"Deep equality" test and hashCode()

Question

Suppose a class MyClass has 3 variables, a,b and c. This class also overrides hashCode() that calculates return value using Joshua Bloch's approach.

Assuming the above, would it be correct to assume that MyClass() and new MyClass() are deeply equal if their hashcodes match?

For the purposes of the example, assume that both objects are initialized with the same parameters

Answer 1

Other answers are correct, but here's an alternative way to look at it: hashCode returns an int. If you have an object that has a String as its only member and that string contains more than 4 bytes' worth of characters, then you already have more information in that String than can be expressed using an int. Once you realise this, it becomes clear that there's no way the value returned by hashCode can be a complete representation of the object.

Since the value returned by hashCode can't completely represent the object, it clearly can't be used to determine whether the objects are semantically equal.

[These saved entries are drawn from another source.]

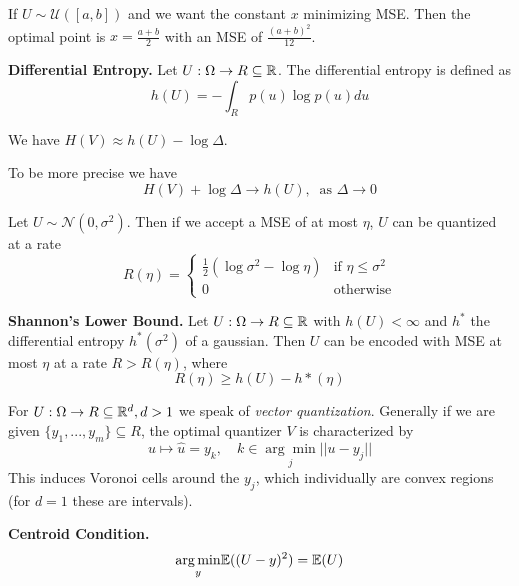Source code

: If \(U \sim \mathcal{U}([a, b])\) and we want the constant \(x\) minimizing MSE. Then the optimal point is 
\(x = \frac{a+b}{2}\) with an MSE of \(\frac{(a+b)^2}{12}\).

\textbf{Differential Entropy.} Let \(U: \Omega \to R \subseteq \mathbb{R}\). The differential entropy is defined as
\[h(U) = - \int_{R}p(u) \log p(u) du\]

We have \(H(V) \approx h(U) - \log \Delta\).

To be more precise we have 
\[H(V) + \log \Delta \to h(U), \ \text{ as } \Delta \to 0\]

Let \(U \sim \mathcal{N}(0, \sigma^2)\). Then if we accept a MSE of at most \(\eta\), \(U\) can 
be quantized at a rate \[R(\eta) = \begin{cases}
    \frac{1}{2}(\log \sigma^2 - \log \eta) & \text{if } \eta \leq \sigma^2\\
    0 & \text{otherwise}
\end{cases}\]

\textbf{Shannon's Lower Bound.} Let \(U: \Omega \to R\subseteq \mathbb{R}\) with \(h(U) < \infty\) 
and \(h^*\) the differential entropy \(h^*(\sigma^2)\) of a gaussian. Then \(U\) can be encoded with 
MSE at most \(\eta\) at a rate \(R > R(\eta)\), where 
\[R(\eta) \geq h(U) - h*(\eta)\]

For \(U: \Omega \to R \subseteq \mathbb{R}^d, d>1\) we speak of \textit{vector quantization}. 
Generally if we are given \(\{y_1, ..., y_m\} \subseteq R\), the optimal quantizer \(V\) is characterized by 
\[u \mapsto \hat{u} = y_k, \quad k \in \underset{j}{\arg \min} ||u - y_j||\]
This induces Voronoi cells around the \(y_j\), which individually are convex regions (for \(d = 1\) these are intervals).

\textbf{Centroid Condition.} \[\underset{y}{\arg \min}\mathbb{E}((U - y)^2) = \mathbb{E}(U)\]
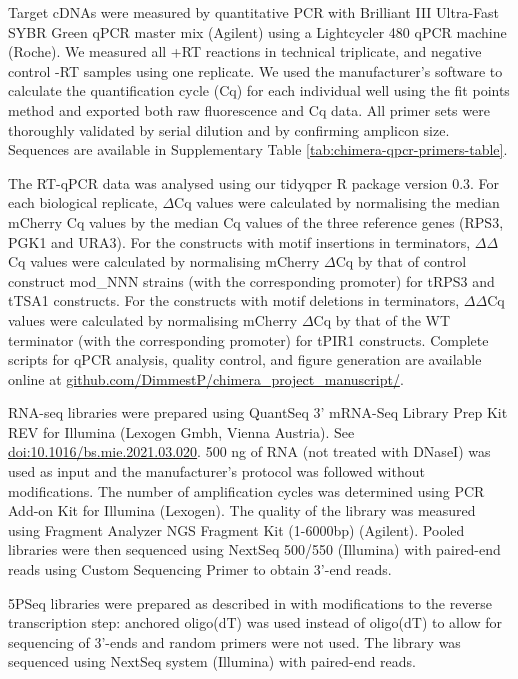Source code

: \documentclass[../main.tex]{subfiles}
\begin{document}
Target cDNAs were measured by quantitative PCR with Brilliant III Ultra-Fast SYBR Green qPCR master mix (Agilent) using a Lightcycler 480 qPCR machine (Roche).
We measured all +RT reactions in technical triplicate, and negative control -RT samples using one replicate.
We used the manufacturer's software to calculate the quantification cycle (Cq) for each individual well using the fit points method and exported both raw fluorescence and Cq data.
All primer sets were thoroughly validated by serial dilution and by confirming amplicon size. Sequences are available in Supplementary Table \ref{tab:chimera-qpcr-primers-table}.

The RT-qPCR data was analysed using our tidyqpcr R package version 0.3.
For each biological replicate, \(\Delta\)Cq values were calculated by normalising the median mCherry Cq values by the median Cq values of the three reference genes (RPS3, PGK1 and URA3).
For the constructs with motif insertions in terminators, \(\Delta\Delta\)Cq values were calculated by normalising mCherry \(\Delta\)Cq by that of control construct mod\_NNN strains (with the corresponding promoter) for tRPS3 and tTSA1 constructs.
For the constructs with motif deletions in terminators, \(\Delta\Delta\)Cq values were calculated by normalising mCherry \(\Delta\)Cq by that of the WT terminator (with the corresponding promoter) for tPIR1 constructs.
Complete scripts for qPCR analysis, quality control, and figure generation are available online at \href{https://github.com/DimmestP/chimera_project_manuscript/}{github.com/DimmestP/chimera\_project\_manuscript/}.

RNA-seq libraries were prepared using QuantSeq 3' mRNA-Seq Library Prep Kit REV for Illumina (Lexogen Gmbh, Vienna Austria).
See \href{https://doi.org/10.1016/bs.mie.2021.03.020}{doi:10.1016/bs.mie.2021.03.020}.
500 ng of RNA (not treated with DNaseI) was used as input and the manufacturer's protocol was followed without modifications.
The number of amplification cycles was determined using PCR Add-on Kit for Illumina (Lexogen).
The quality of the library was measured using Fragment Analyzer NGS Fragment Kit (1-6000bp) (Agilent).
Pooled libraries were then sequenced using NextSeq 500/550 (Illumina) with paired-end reads using Custom Sequencing Primer to obtain 3'-end reads.

5PSeq libraries were prepared as described in \parencite{Zhang2021} with modifications to the reverse transcription step: anchored oligo(dT) was used instead of oligo(dT) to allow for sequencing of 3'-ends and random primers were not used.
The library was sequenced using NextSeq system (Illumina) with paired-end reads.
\end{document}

One thing you can do if the hashCodes of two objects are equal: you can assume there's a fairly reasonably chance that they're the same object. Thus, e.g. HashMap first locates a hash bucket according to the hash code, but then looks through each object it finds there (using equals) to find an object semantically equivalent to the one you actually wanted.

Answer 2

Certainly not.

hashCode is required to yield the same value for equivalent objects, but different objects may yield the same value. So, the following is a correct (but inefficient) hashCode implementation:

public int hashCode()
{
    return 42;
}

Even when you know a specific hashing method is used, it is a bad idea to assume hashCode is perfect: later, some refactoring/subclass might replace the hashCode implementation with something else. If you want this, create a perfectHashCode method that does always return a perfect hashcode, and use that for implementing hashCode

To answer your initial question: no, even Bloch's approach afaics does not yield a perfect hashCode, because (because of wrapping over MAXINT) 2 different paths might eventually collide into the same hash code.

This is easy to imagine: say your object holds 2 integers. The hash code is only 1 integer. So it can never yield a different value for each combination of 2 integers.

Answer 3

You can never assume two objects are equal if their hash codes match. The hash codes being equal only means that the objects may be equal and that equals must be called to determine for sure. The hash codes being different means that the objects are definitely not equal (provided hashCode() is correctly consistent equals).